Interior noche. Años veinte del siglo XXI. El coloquio llega a su fin. Chávarri se levanta del asiento con una agilidad impropia de su edad y se despide del público, que le ovaciona con entusiasmo. El periodista novato se acerca a él y le dice torpemente que quiere escribir un reportaje sobre su figura. Está nervioso y en realidad lo que quiere decirle es que es un honor para él entrevistarle. Chávarri se sacude (de nuevo) el elogio implícito y vuelve a la faceta de director. Elige el sitio donde se va a sentar, le indica que tiene poco tiempo y que quiere ir al grano. El periodista novato anota estos gestos en su cuaderno y le lanza la primera pregunta.
—¿Qué has aprendido que podría servirle a tu yo de 26 años?
—Nada. Llevo dando clases a chavales durante cuarenta años y sé perfectamente que hay una serie de vivencias que solo tienen sentido con el tiempo. Aunque se lo expliques, no lo van a entender. Es una causa perdida, y está bien que sea así. No te voy a dar un consejo en mi puta vida.
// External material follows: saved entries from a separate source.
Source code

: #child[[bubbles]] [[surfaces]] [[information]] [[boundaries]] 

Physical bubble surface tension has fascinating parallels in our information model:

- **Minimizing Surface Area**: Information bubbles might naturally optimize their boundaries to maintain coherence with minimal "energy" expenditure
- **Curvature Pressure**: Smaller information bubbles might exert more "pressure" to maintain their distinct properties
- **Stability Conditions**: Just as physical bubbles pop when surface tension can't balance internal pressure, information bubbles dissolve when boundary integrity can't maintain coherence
Interior noche. Años veinte del siglo XXI. Secuencia subjetiva. Mientras el cineasta habla, el periodista novato no puede dejar de imaginarse a ese chaval espigado y de nariz aguileña, exhausto por el rodaje, que decide sentarse sobre el tronco de un árbol caído en un descampado a las afueras de Madrid. Se ha alejado de sus compañeros de rodaje. Intenta descifrar el encaje de la escena de la persecución con el resto de secuencias. ¿Por qué perseguiría Lanzarote a Ginebra? ¿Por qué Arturo querría observarles? Ni siquiera sabe si podrá acabar la película. Y si la acaba, tampoco sabe si le dejarán estrenarla. Y si la estrena, quizás se lo lleven esposado. Mientras cavila, observa al trío de actores pasárselo bien. Bromean entre ellos. Chávarri se da cuenta de que le tiemblan las piernas. Pero no le importa.